Title: Shipper on Board
Fandom: Avengers/Marvel/all them movies
Rating: K+
Disclaimer: If I owned it, the gay would be way more obvious.
Prompt: (from
avengerkink) "I’m just saying if Steve/Bruce is a ship, its official ship name should be The Star-Spangled Banner. (
x) because there needs to be a fic that addresses this"
Summary: There comes a day when there's no supervillain, and there's no monster, and it's just the Avengers at Tony's place listening to the gentle sound of rain against the roof.
Shipper on Board
There comes a day when there's no supervillain, and there's no monster, and it's just the Avengers at Tony's place listening to the gentle sound of rain against the roof. Natasha has taken the best chair (she always does, and no one's tried to argue since Tony suffered that fractured rib), and she mutters to herself occasionally as she flies through her giant book of sudoku. Clint and Tony are sitting on the floor in front of the TV, legs crossed, leaning forward intently with controllers grasped tightly in their hands as zombie after zombie meets its grisly end on the screen. Thor is curled up on the loveseat, frowning in distress as he flips feverishly through the last few pages of Harry Potter and the Half Blood Prince, and the gentle clink of plates in the kitchen tells them all that Pepper is almost done making them the sandwiches that Tony requested, bambi-eyed, a few minutes ago.
As for Steve, he's on the sofa, fingers running absently through Bruce's hair.
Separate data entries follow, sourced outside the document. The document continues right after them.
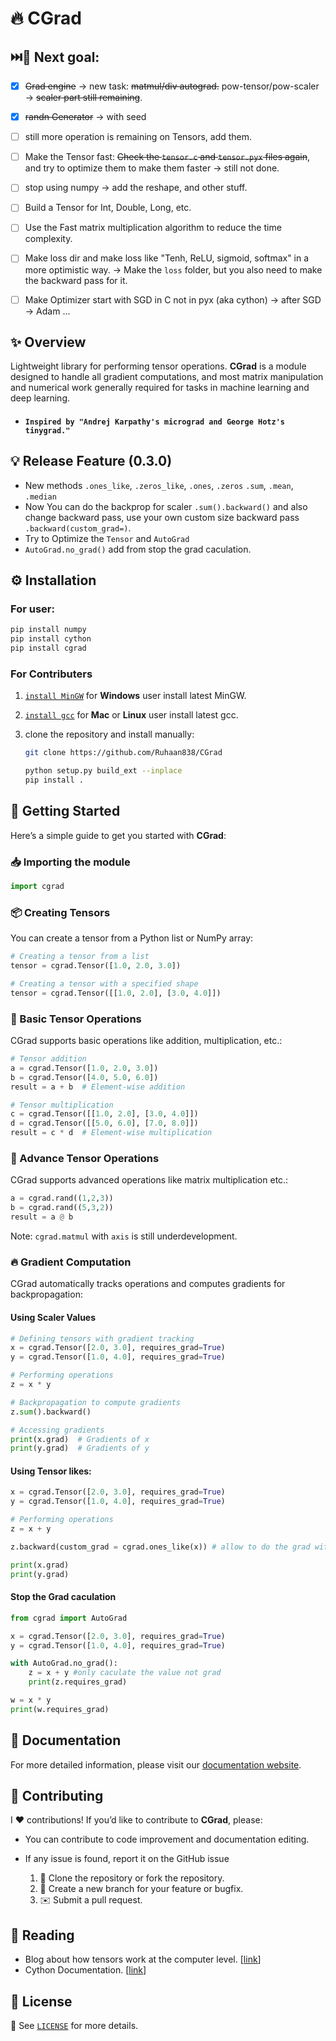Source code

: # 🔥 CGrad
        
## ⏭️🥅 Next goal:
- [x] ~~Grad engine~~ -> new task: ~~matmul/div autograd.~~ pow-tensor/pow-scaler -> ~~scaler part still remaining~~.
- [x] ~~randn Generator~~ -> with seed
- [ ] still more operation is remaining on Tensors, add them.
- [ ] Make the Tensor fast: ~~Check the `tensor.c` and `tensor.pyx` files again~~, and try to optimize them to make them faster -> still not done.
- [ ] stop using numpy -> add the reshape, and other stuff.
- [ ] Build a Tensor for Int, Double, Long, etc. 
- [ ] Use the Fast matrix multiplication algorithm to reduce the time complexity.
- [ ] Make loss dir and make loss like "Tenh, ReLU, sigmoid, softmax" in a more optimistic way. -> Make the `loss` folder, but you also need to make the backward pass for it.
- [ ] Make Optimizer start with SGD in C not in pyx (aka cython) -> after SGD -> Adam ...
      
        
## ✨ Overview

Lightweight library for performing tensor operations. **CGrad** is a module designed to handle all gradient computations, and most matrix manipulation and numerical work generally required for tasks in machine learning and deep learning. <br>
- ####  `Inspired by "Andrej Karpathy's micrograd and George Hotz's tinygrad."`

## 💡 Release Feature (0.3.0)

- New methods `.ones_like`, `.zeros_like`,
`.ones`, `.zeros` `.sum`, `.mean`, `.median`
- Now You can do the backprop for scaler `.sum().backward()` and also change backward pass, use your own custom size backward pass `.backward(custom_grad=)`.
- Try to Optimize the `Tensor` and `AutoGrad`
- `AutoGrad.no_grad()` add from stop the grad caculation.

## ⚙️ Installation

### For user:
```bash
pip install numpy
pip install cython
pip install cgrad
```

### For Contributers
1. [`install MinGW`](https://gcc.gnu.org/install/binaries.html) for **Windows** user install latest MinGW.
2. [`install gcc`](https://formulae.brew.sh/formula/gcc) for **Mac** or **Linux** user install latest gcc.

3. clone the repository and install manually:

    ```bash
    git clone https://github.com/Ruhaan838/CGrad

    python setup.py build_ext --inplace
    pip install .
    ``` 

## 🚀 Getting Started

Here’s a simple guide to get you started with **CGrad**:

### 📥 Importing the module

```python
import cgrad
```

### 📦 Creating Tensors

You can create a tensor from a Python list or NumPy array:

```python
# Creating a tensor from a list
tensor = cgrad.Tensor([1.0, 2.0, 3.0])

# Creating a tensor with a specified shape
tensor = cgrad.Tensor([[1.0, 2.0], [3.0, 4.0]])
```

### 🔄 Basic Tensor Operations

CGrad supports basic operations like addition, multiplication, etc.:

```python
# Tensor addition 
a = cgrad.Tensor([1.0, 2.0, 3.0])
b = cgrad.Tensor([4.0, 5.0, 6.0])
result = a + b  # Element-wise addition

# Tensor multiplication 
c = cgrad.Tensor([[1.0, 2.0], [3.0, 4.0]])
d = cgrad.Tensor([[5.0, 6.0], [7.0, 8.0]])
result = c * d  # Element-wise multiplication
```

### 📐 Advance Tensor Operations

CGrad supports advanced operations like matrix multiplication etc.:
``` python
a = cgrad.rand((1,2,3))
b = cgrad.rand((5,3,2))
result = a @ b
```
Note: `cgrad.matmul` with `axis` is still underdevelopment.

### 🔥 Gradient Computation

CGrad automatically tracks operations and computes gradients for backpropagation:
#### Using Scaler Values
```python
# Defining tensors with gradient tracking 
x = cgrad.Tensor([2.0, 3.0], requires_grad=True)
y = cgrad.Tensor([1.0, 4.0], requires_grad=True)

# Performing operations 
z = x * y

# Backpropagation to compute gradients 
z.sum().backward()

# Accessing gradients 
print(x.grad)  # Gradients of x
print(y.grad)  # Gradients of y
```
#### Using Tensor likes:
``` python
x = cgrad.Tensor([2.0, 3.0], requires_grad=True)
y = cgrad.Tensor([1.0, 4.0], requires_grad=True)

# Performing operations 
z = x + y

z.backward(custom_grad = cgrad.ones_like(x)) # allow to do the grad with you custom grad

print(x.grad)
print(y.grad)
```
#### Stop the Grad caculation
```python
from cgrad import AutoGrad

x = cgrad.Tensor([2.0, 3.0], requires_grad=True)
y = cgrad.Tensor([1.0, 4.0], requires_grad=True)

with AutoGrad.no_grad():
    z = x + y #only caculate the value not grad
    print(z.requires_grad)

w = x * y
print(w.requires_grad)
```
## 📖 Documentation

For more detailed information, please visit our [documentation website](docs).

## 🤝 Contributing

I ❤️ contributions! If you’d like to contribute to **CGrad**, please:

- You can contribute to code improvement and documentation editing.

- If any issue is found, report it on the GitHub issue

    1. 🍴 Clone the repository or fork the repository.
    2. 🌱 Create a new branch for your feature or bugfix.
    3. ✉️ Submit a pull request.

## 📖 Reading

- Blog about how tensors work at the computer level.
[[link](http://blog.ezyang.com/2019/05/pytorch-internals/)]
- Cython Documentation. [[link](https://cython.readthedocs.io/en/latest/src/userguide/language_basics.html)]

## 📝 License

📜 See [`LICENSE`](LICENSE) for more details.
Bruce seems to be falling asleep, and Steve smiles, planting a gentle kiss on his lover's head, and goes back to watching the rain falling outside. An odd sound from the TV draws his attention just as Clint and Tony throw up their hands in dismay, having both died by zombie ambush. Clint sits there sniping at Tony about not rushing in without a plan, while Tony tips back to lie face-up on the carpet, flailing his feet somewhat childishly and insisting Clint shouldn't have been that low on ammo.
Then, Tony's eyes fall on Steve and Bruce, and he falls silent. For a moment, Clint keeps complaining, but eventually he, too, stops talking, and looks at his teammates as if to ask what's up with Tony. Steve gives a one-shouldered shrug, and Bruce goes on dozing. Tony, meanwhile, starts to smile, grin growing wider and wider in glee. "What?" Clint asks, looking back at Tony.
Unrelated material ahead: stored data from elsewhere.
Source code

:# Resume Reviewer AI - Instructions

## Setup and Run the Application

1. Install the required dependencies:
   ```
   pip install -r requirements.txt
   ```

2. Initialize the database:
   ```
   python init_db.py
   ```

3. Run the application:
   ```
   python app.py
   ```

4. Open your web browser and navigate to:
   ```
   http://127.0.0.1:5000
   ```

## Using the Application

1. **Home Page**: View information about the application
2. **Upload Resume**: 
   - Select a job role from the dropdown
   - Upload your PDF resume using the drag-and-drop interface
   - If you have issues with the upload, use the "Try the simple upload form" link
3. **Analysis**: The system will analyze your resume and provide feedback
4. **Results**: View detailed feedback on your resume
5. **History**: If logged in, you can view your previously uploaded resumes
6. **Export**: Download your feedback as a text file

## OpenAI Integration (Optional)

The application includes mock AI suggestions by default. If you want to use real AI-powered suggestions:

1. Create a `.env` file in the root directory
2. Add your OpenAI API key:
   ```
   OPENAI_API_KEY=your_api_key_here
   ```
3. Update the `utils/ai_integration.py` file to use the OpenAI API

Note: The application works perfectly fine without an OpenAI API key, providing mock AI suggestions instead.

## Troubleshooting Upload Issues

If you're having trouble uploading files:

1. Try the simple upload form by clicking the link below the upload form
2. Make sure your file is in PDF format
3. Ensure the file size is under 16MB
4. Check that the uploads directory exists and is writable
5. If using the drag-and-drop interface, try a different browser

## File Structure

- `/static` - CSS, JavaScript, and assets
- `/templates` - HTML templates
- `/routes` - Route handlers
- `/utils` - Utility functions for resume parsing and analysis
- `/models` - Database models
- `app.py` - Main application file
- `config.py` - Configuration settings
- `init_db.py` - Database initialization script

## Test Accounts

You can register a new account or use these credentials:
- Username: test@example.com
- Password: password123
"They," Tony splutters around a giggle, pointing at Steve and Bruce, "they... those two..."
"What?" Steve asks, a little defensively.
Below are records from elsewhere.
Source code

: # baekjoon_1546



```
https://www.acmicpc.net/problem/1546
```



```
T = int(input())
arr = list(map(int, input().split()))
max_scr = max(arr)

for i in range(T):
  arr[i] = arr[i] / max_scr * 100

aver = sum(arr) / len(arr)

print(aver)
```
"You're the... the Star-Spangled Banner!" Tony chokes out, rolling over onto his stomach to howl with laughter.
Clint snorts. "They totally are, you're right."
Natasha rolls her eyes and keeps on doing her sudoku.
Thor drops his book to the floor and leans over, teary-eyed, to grab Deathly Hallows.
Pepper opens the door and shakes her head as she brings in the sandwiches.
And Steve just pulls Bruce, who's blinking sleepily, a little closer. He can't help the smile that dances around his lips. He has to admit, the name has a certain charm.